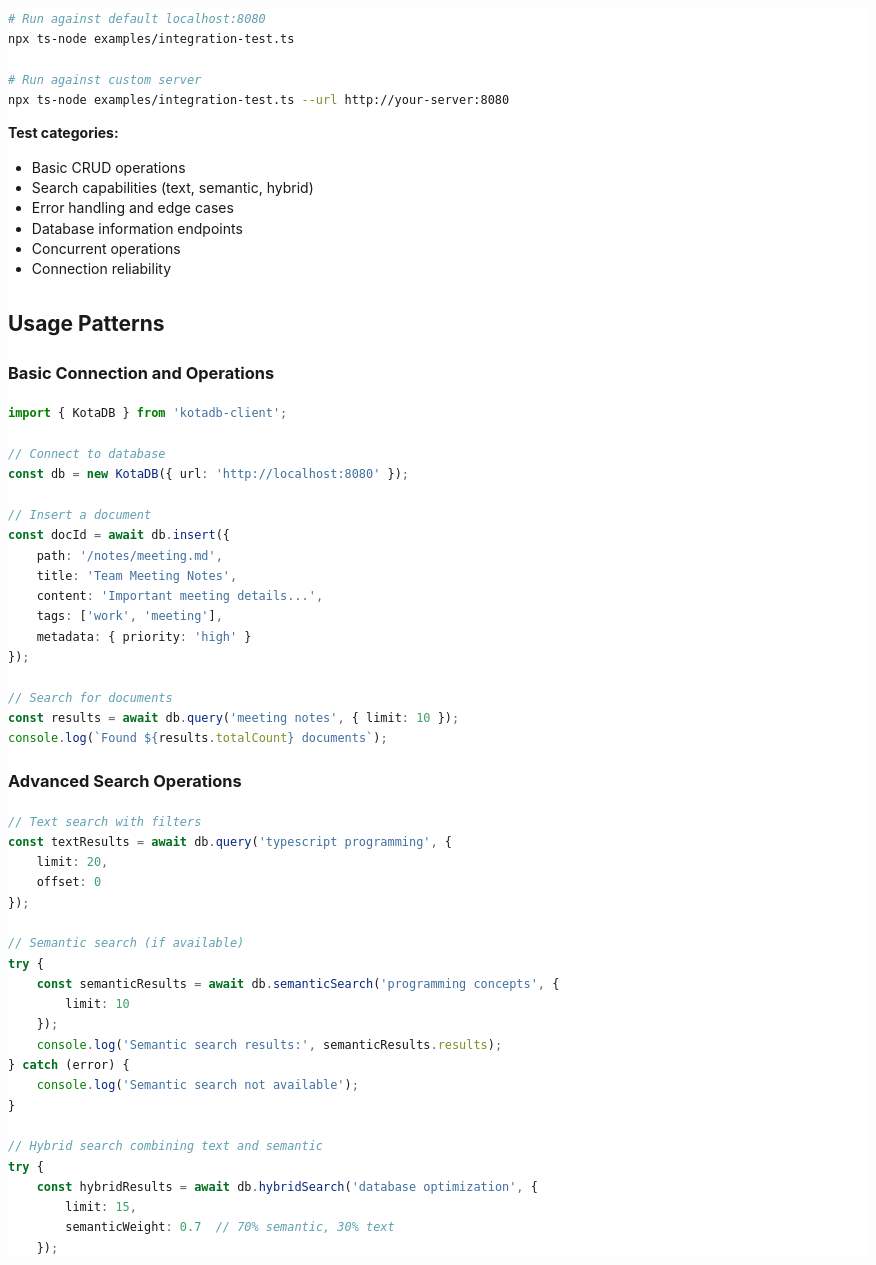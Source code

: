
 ```bash
# Run against default localhost:8080
npx ts-node examples/integration-test.ts

# Run against custom server
npx ts-node examples/integration-test.ts --url http://your-server:8080
```

**Test categories:**
- Basic CRUD operations
- Search capabilities (text, semantic, hybrid)
- Error handling and edge cases
- Database information endpoints
- Concurrent operations
- Connection reliability

## Usage Patterns

### Basic Connection and Operations

```typescript
import { KotaDB } from 'kotadb-client';

// Connect to database
const db = new KotaDB({ url: 'http://localhost:8080' });

// Insert a document
const docId = await db.insert({
    path: '/notes/meeting.md',
    title: 'Team Meeting Notes',
    content: 'Important meeting details...',
    tags: ['work', 'meeting'],
    metadata: { priority: 'high' }
});

// Search for documents
const results = await db.query('meeting notes', { limit: 10 });
console.log(`Found ${results.totalCount} documents`);
```

### Advanced Search Operations

```typescript
// Text search with filters
const textResults = await db.query('typescript programming', {
    limit: 20,
    offset: 0
});

// Semantic search (if available)
try {
    const semanticResults = await db.semanticSearch('programming concepts', {
        limit: 10
    });
    console.log('Semantic search results:', semanticResults.results);
} catch (error) {
    console.log('Semantic search not available');
}

// Hybrid search combining text and semantic
try {
    const hybridResults = await db.hybridSearch('database optimization', {
        limit: 15,
        semanticWeight: 0.7  // 70% semantic, 30% text
    });
```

──────────────────────────────

Work out how many lines in the records include "integration". Only the number should be given.

2